THE MARQUESS OF CREWE

The noble Lord must not draw from what I have said quite so far reaching a conclusion as that. What I said was that a rule had been passed by the Secretary of State in Council which would make it possible for the Secretary of State in such case, supposing another to occur, to consider what it was not possible for him to consider before, whether any, and if so what, reduction should be made from the salary of the post in consideration of a pension being already held by the officer appointed. But I would not say that it might never occur in special cases that a man might be allowed both to enjoy his pension and to receive the full salary.

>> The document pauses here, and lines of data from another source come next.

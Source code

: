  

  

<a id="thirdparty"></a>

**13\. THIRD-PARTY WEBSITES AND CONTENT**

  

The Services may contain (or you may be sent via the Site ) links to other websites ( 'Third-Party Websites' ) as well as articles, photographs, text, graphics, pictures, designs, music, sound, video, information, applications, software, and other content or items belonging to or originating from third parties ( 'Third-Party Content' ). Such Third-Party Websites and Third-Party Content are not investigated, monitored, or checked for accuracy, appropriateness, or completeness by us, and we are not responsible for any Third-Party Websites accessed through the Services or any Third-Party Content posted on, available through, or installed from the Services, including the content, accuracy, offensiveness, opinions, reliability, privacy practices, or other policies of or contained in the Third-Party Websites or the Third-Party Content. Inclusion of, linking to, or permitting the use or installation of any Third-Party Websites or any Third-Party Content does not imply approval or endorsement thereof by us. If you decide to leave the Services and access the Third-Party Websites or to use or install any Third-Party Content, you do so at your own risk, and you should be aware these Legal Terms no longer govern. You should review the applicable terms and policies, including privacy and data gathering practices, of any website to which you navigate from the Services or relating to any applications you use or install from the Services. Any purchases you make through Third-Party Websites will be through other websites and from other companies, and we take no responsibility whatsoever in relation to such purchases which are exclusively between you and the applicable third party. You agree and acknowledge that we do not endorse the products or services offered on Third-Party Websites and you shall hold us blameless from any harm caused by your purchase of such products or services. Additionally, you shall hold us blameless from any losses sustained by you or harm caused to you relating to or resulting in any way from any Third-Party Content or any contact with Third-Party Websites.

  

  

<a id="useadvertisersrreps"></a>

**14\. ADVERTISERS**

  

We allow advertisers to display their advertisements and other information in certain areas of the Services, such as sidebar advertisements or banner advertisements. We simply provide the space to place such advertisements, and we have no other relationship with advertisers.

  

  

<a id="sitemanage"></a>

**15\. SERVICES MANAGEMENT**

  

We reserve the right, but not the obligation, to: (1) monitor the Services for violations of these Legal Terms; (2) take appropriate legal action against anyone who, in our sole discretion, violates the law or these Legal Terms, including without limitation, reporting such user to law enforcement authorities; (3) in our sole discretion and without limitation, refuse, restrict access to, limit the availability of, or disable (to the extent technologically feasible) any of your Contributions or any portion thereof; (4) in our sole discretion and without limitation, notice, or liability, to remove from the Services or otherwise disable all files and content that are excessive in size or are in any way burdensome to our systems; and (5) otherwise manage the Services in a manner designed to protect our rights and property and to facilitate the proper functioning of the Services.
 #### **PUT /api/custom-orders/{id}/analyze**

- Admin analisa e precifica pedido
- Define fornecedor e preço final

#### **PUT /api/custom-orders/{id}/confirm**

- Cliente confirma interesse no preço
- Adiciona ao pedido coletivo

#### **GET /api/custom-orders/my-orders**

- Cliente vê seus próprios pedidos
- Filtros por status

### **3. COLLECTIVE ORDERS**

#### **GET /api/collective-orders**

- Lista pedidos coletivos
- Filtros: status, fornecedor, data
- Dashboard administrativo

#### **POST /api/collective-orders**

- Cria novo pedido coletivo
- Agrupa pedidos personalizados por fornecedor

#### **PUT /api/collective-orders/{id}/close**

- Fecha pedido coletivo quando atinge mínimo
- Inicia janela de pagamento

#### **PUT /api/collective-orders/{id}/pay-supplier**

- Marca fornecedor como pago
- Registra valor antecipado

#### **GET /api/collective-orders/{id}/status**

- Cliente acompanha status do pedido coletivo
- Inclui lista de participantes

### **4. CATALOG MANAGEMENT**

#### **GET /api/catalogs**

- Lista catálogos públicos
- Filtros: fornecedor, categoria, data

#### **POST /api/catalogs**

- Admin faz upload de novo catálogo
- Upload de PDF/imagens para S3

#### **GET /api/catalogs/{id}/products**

It would not, however, be an absolutely necessary sequel of his appointment, as it was in the case of the present Chief Justice of Bengal.

VISCOUNT MIDLETON

I hope the noble Marquess will guard himself in that respect, because I have myself in another Department found extreme difficulty arising from the fact that an official who had a small pension from one part of the public service and was ready to take a not very lucrative employment was unable to take the post because the law of this country is so strict against the holding of pay and pension together. I think there are cases, as the noble Marquess says, in which the Secretary of State ought to have some latitude.

House adjourned at a quarter past Six o'clock, till To-morrow, Four o'clock.